I’m a stupid American. And like most other stupid Americans I have generally had no knowledge of the world beyond North America, and little desire to have any. But in the last few years, as I’ve grown old and boring enough to actually watch the news now and then, and as I’ve been taught more and more about the vast spiritual and physical needs of people beyond out borders, I’ve learned words like “Asia” and “Australia.” And I’ve had the opportunity to go to far off exotic lands like Norway, Ecuador and, yes, even Ireland.
My only trip to the land of fish, chips and Guinness was about two years ago while touring with Michael W. Smith in the UK. We stopped in Belfast and played at a Protestant church. I was the opener, playing only fifteen minutes each night, and as I finished my second song of three that evening a man began climbing the stairs to the stage. The crowd hushed as he approached the microphone, whispering to me that he had a brief announcement to make.
“Just a brief announcement. If you’re parked in lot C you need to move your car. There’s a group burning cars.”
*giggling from a few in the crowd*
“If you’re laughing right now you must be a visitor to our church. I’m not joking. They’re burning cars and you need to move them if you’re parked in lot C.”
*a brief pause while a few people casually rose to, presumedly, move their cars from lot C*
He then explained that the violence was being carried out by a group of Catholics in the neighborhood who did not want this crowd of Protestants parking in front of their houses. This group had had harassed Protestants in the area before. These Catholic fellow Christians called their protectors, an armed gang in the area with ties to a political faction, to run the Protestant concert-goers off. Then…
“Back to you Shaun.”
I was dumbfounded. I didn’t want to sing. I wanted to pray. So I did.

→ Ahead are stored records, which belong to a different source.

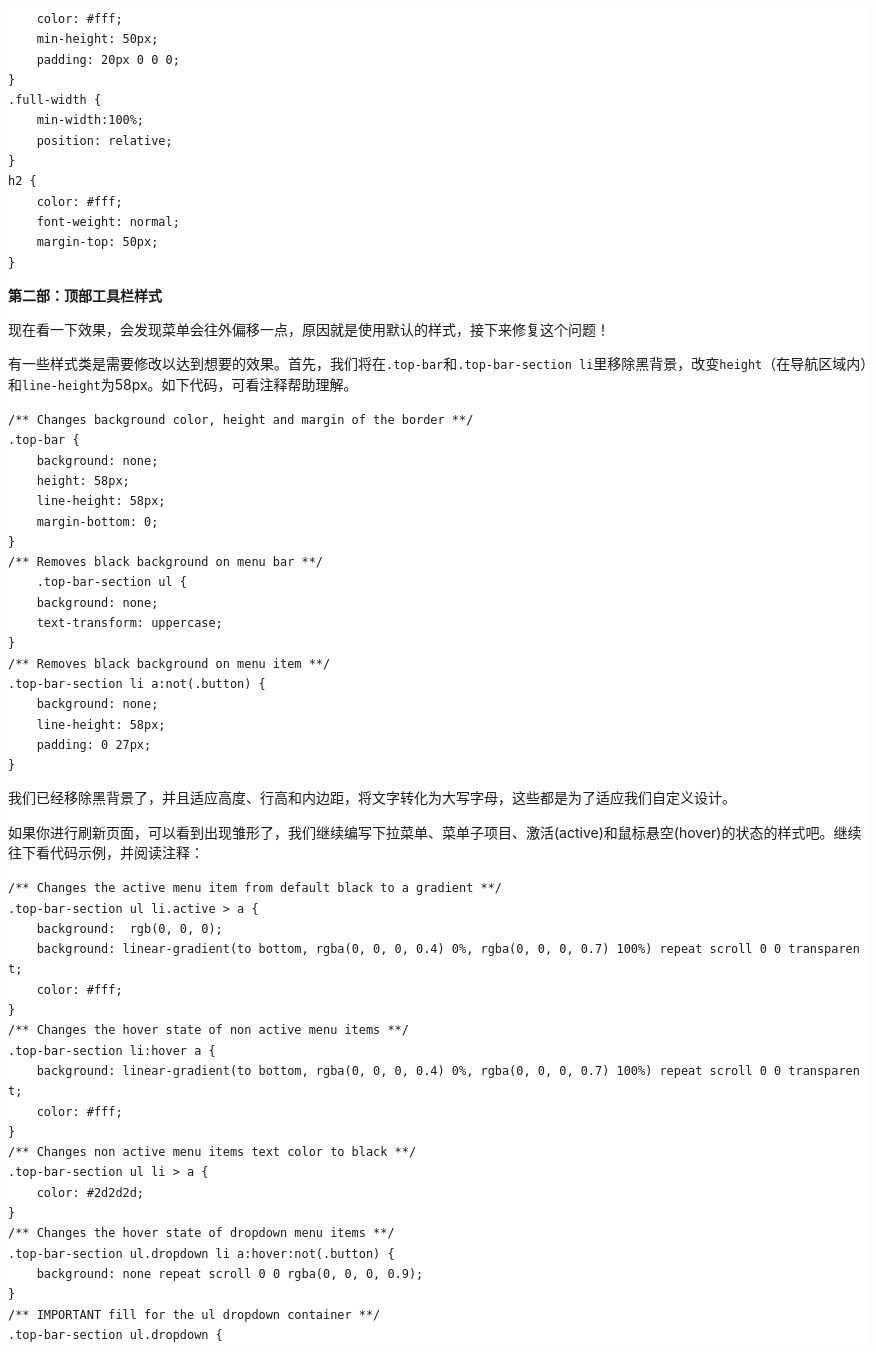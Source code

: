 	    color: #fff;
	    min-height: 50px;
	    padding: 20px 0 0 0;
    }
    .full-width {
	    min-width:100%;
	    position: relative;
    }
    h2 {
	    color: #fff;
	    font-weight: normal;
	    margin-top: 50px;
    }

**第二部：顶部工具栏样式**

现在看一下效果，会发现菜单会往外偏移一点，原因就是使用默认的样式，接下来修复这个问题！

有一些样式类是需要修改以达到想要的效果。首先，我们将在`.top-bar`和`.top-bar-section li`里移除黑背景，改变`height`（在导航区域内）和`line-height`为58px。如下代码，可看注释帮助理解。

    /** Changes background color, height and margin of the border **/
    .top-bar {
	    background: none;
	    height: 58px;
	    line-height: 58px;
	    margin-bottom: 0;
    }
    /** Removes black background on menu bar **/
	    .top-bar-section ul {
	    background: none;
	    text-transform: uppercase;
    }
    /** Removes black background on menu item **/
    .top-bar-section li a:not(.button) {
	    background: none;
	    line-height: 58px;
	    padding: 0 27px;
    }

我们已经移除黑背景了，并且适应高度、行高和内边距，将文字转化为大写字母，这些都是为了适应我们自定义设计。

如果你进行刷新页面，可以看到出现雏形了，我们继续编写下拉菜单、菜单子项目、激活(active)和鼠标悬空(hover)的状态的样式吧。继续往下看代码示例，并阅读注释：

    /** Changes the active menu item from default black to a gradient **/
    .top-bar-section ul li.active > a {
	    background:  rgb(0, 0, 0);
	    background: linear-gradient(to bottom, rgba(0, 0, 0, 0.4) 0%, rgba(0, 0, 0, 0.7) 100%) repeat scroll 0 0 transparent;
	    color: #fff;
    }
    /** Changes the hover state of non active menu items **/
    .top-bar-section li:hover a {
	    background: linear-gradient(to bottom, rgba(0, 0, 0, 0.4) 0%, rgba(0, 0, 0, 0.7) 100%) repeat scroll 0 0 transparent;
	    color: #fff;
    }
    /** Changes non active menu items text color to black **/
    .top-bar-section ul li > a {
    	color: #2d2d2d;
    }
    /** Changes the hover state of dropdown menu items **/
    .top-bar-section ul.dropdown li a:hover:not(.button) {
    	background: none repeat scroll 0 0 rgba(0, 0, 0, 0.9);
    }
    /** IMPORTANT fill for the ul dropdown container **/
    .top-bar-section ul.dropdown {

We prayed for a few minutes for the enemies of the crowd, for the crowd to be empowered supernaturally with the ability to love their enemies, for healing and unity among Christians in Ireland and around the world, for the protection of those in the parking lots moving their vehicles, for this church to be a beacon of peace and forgiveness and gentleness to a neighborhood inhabited by hatred, and for God’s names to gain renown somehow through the night’s drama.
Then I played my last song. I left the stage. And I retired to a pastor’s office where I sat, nosed pressed against glass, looking for any signs of trouble, any reasons to flee, and wondering what I would do if I lived in Belfast for more than a day. Would I be as persistent in my church going, as forgiving as I was that night, and as casual about the beliefs I held? Probably not.
Ally’s faith looks different from mine because his life is different from mine. His language is harsh by American evangelical standards at times. He drinks alcohol openly and so does, I’m guessing, every Christian he knows. His faith appears through his writing to be impassioned and urgent, graceful, focussed on the matters that matter and not legalistically trivial and nit-picking. His words on politics, faith, music, sports and daily life where he lives keep the window open to a night and a nation where I learned to pray for my enemies and first felt tethered to, knitted together with, another kind Christian and the Church world-wide.
Thanks Ally for your honesty and faithful blogging. My prayers are with you and the rest of my spiritual family fighting within itself in N.Ireland.